[Start of section]

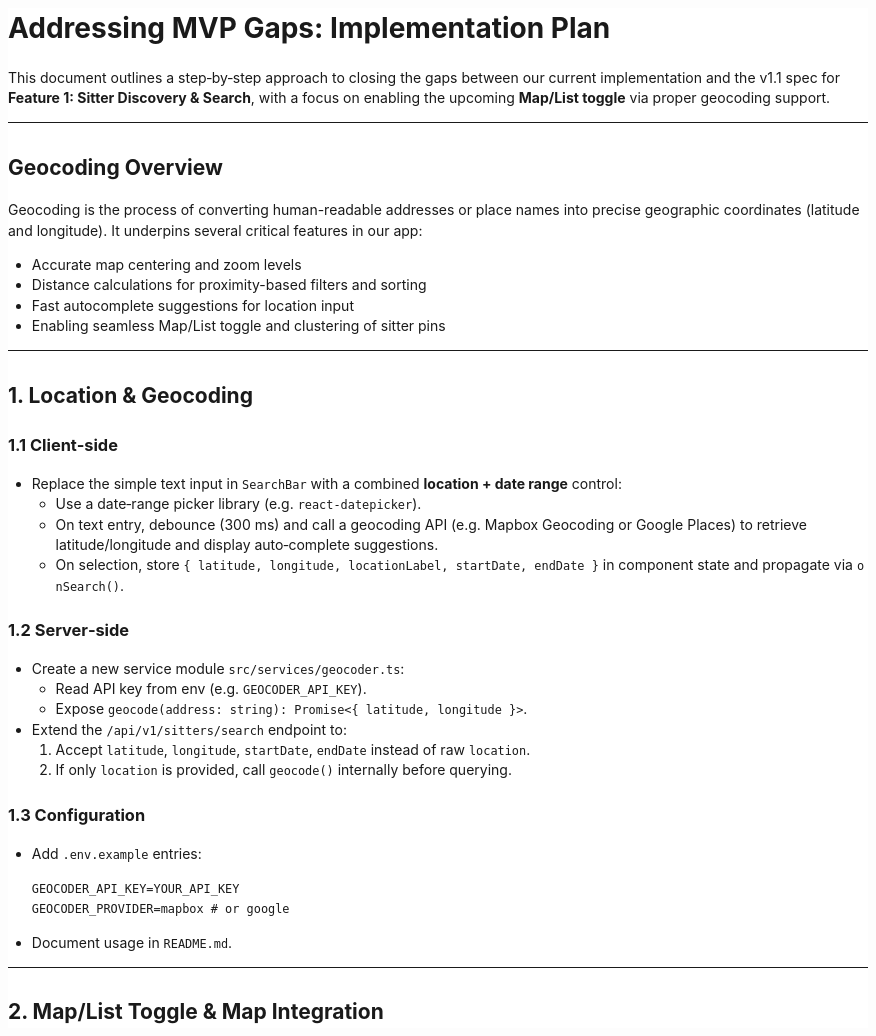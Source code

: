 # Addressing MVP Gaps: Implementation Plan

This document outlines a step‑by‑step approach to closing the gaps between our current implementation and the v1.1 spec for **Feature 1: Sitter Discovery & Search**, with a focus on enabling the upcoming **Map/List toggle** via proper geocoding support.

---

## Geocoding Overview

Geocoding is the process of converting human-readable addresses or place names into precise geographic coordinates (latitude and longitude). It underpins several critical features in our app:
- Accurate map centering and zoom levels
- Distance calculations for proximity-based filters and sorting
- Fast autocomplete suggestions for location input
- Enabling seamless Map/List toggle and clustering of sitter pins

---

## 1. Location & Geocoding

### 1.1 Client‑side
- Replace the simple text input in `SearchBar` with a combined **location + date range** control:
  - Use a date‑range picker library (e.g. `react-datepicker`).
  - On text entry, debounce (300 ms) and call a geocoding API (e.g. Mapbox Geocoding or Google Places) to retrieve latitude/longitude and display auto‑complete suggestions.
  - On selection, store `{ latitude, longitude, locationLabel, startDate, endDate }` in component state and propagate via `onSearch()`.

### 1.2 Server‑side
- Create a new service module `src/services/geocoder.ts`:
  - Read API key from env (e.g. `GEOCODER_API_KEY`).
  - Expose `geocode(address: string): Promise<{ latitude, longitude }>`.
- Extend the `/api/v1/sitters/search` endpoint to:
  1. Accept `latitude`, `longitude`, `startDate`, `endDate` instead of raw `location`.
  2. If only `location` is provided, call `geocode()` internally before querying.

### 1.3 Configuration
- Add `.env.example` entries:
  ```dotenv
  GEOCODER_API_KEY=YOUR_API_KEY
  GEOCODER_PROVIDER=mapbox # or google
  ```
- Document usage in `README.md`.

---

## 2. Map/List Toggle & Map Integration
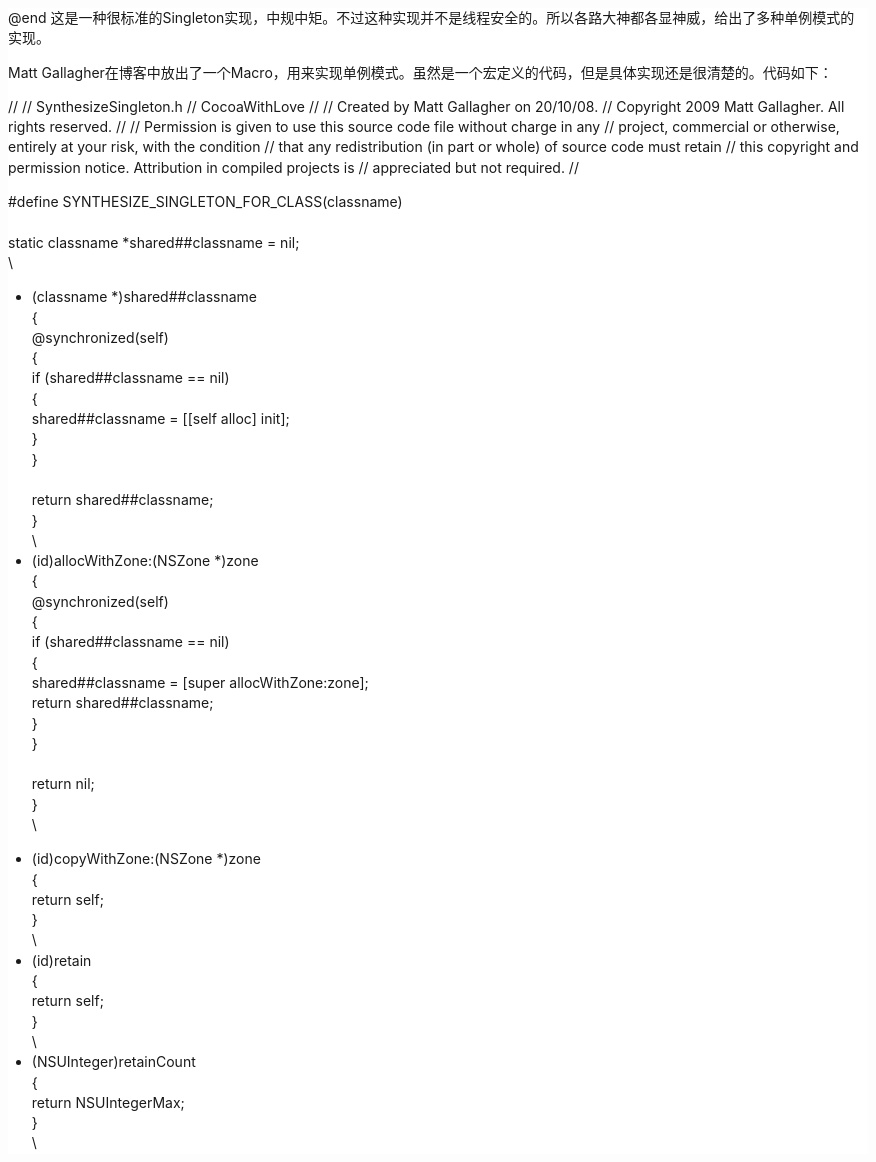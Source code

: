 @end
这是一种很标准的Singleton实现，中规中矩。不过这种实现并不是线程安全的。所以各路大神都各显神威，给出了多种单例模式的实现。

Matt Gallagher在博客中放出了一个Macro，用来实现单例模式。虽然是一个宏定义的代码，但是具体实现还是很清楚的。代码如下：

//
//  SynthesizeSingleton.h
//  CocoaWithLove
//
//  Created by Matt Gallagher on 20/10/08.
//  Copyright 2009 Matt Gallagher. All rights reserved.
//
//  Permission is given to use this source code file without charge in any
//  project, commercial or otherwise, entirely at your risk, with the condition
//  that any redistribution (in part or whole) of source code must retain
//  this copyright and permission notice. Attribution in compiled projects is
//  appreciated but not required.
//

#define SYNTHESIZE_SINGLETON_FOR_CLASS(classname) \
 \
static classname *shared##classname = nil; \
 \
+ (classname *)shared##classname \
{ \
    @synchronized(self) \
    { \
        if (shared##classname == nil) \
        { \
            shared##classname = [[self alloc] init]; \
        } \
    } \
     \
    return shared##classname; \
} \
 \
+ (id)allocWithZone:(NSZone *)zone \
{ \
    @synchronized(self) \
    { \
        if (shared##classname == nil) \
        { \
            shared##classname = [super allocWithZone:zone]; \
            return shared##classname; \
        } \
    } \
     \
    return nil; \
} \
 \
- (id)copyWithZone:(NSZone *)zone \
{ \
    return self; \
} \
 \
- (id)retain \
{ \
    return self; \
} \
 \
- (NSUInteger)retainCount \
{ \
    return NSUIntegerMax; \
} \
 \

[End of section]

▶ What this task involves:
Repeat each record as given. No picture belongs in the copy.

▶ Written answer:
Source code

: # Addressing MVP Gaps: Implementation Plan

This document outlines a step‑by‑step approach to closing the gaps between our current implementation and the v1.1 spec for **Feature 1: Sitter Discovery & Search**, with a focus on enabling the upcoming **Map/List toggle** via proper geocoding support.

---

## Geocoding Overview

Geocoding is the process of converting human-readable addresses or place names into precise geographic coordinates (latitude and longitude). It underpins several critical features in our app:
- Accurate map centering and zoom levels
- Distance calculations for proximity-based filters and sorting
- Fast autocomplete suggestions for location input
- Enabling seamless Map/List toggle and clustering of sitter pins

---

## 1. Location & Geocoding

### 1.1 Client‑side
- Replace the simple text input in `SearchBar` with a combined **location + date range** control:
  - Use a date‑range picker library (e.g. `react-datepicker`).
  - On text entry, debounce (300 ms) and call a geocoding API (e.g. Mapbox Geocoding or Google Places) to retrieve latitude/longitude and display auto‑complete suggestions.
  - On selection, store `{ latitude, longitude, locationLabel, startDate, endDate }` in component state and propagate via `onSearch()`.

### 1.2 Server‑side
- Create a new service module `src/services/geocoder.ts`:
  - Read API key from env (e.g. `GEOCODER_API_KEY`).
  - Expose `geocode(address: string): Promise<{ latitude, longitude }>`.
- Extend the `/api/v1/sitters/search` endpoint to:
  1. Accept `latitude`, `longitude`, `startDate`, `endDate` instead of raw `location`.
  2. If only `location` is provided, call `geocode()` internally before querying.

### 1.3 Configuration
- Add `.env.example` entries:
  ```dotenv
  GEOCODER_API_KEY=YOUR_API_KEY
  GEOCODER_PROVIDER=mapbox # or google
  ```
- Document usage in `README.md`.

---

## 2. Map/List Toggle & Map Integration
Source code

: @end
这是一种很标准的Singleton实现，中规中矩。不过这种实现并不是线程安全的。所以各路大神都各显神威，给出了多种单例模式的实现。

Matt Gallagher在博客中放出了一个Macro，用来实现单例模式。虽然是一个宏定义的代码，但是具体实现还是很清楚的。代码如下：

//
//  SynthesizeSingleton.h
//  CocoaWithLove
//
//  Created by Matt Gallagher on 20/10/08.
//  Copyright 2009 Matt Gallagher. All rights reserved.
//
//  Permission is given to use this source code file without charge in any
//  project, commercial or otherwise, entirely at your risk, with the condition
//  that any redistribution (in part or whole) of source code must retain
//  this copyright and permission notice. Attribution in compiled projects is
//  appreciated but not required.
//

#define SYNTHESIZE_SINGLETON_FOR_CLASS(classname) \
 \
static classname *shared##classname = nil; \
 \
+ (classname *)shared##classname \
{ \
    @synchronized(self) \
    { \
        if (shared##classname == nil) \
        { \
            shared##classname = [[self alloc] init]; \
        } \
    } \
     \
    return shared##classname; \
} \
 \
+ (id)allocWithZone:(NSZone *)zone \
{ \
    @synchronized(self) \
    { \
        if (shared##classname == nil) \
        { \
            shared##classname = [super allocWithZone:zone]; \
            return shared##classname; \
        } \
    } \
     \
    return nil; \
} \
 \
- (id)copyWithZone:(NSZone *)zone \
{ \
    return self; \
} \
 \
- (id)retain \
{ \
    return self; \
} \
 \
- (NSUInteger)retainCount \
{ \
    return NSUIntegerMax; \
} \
 \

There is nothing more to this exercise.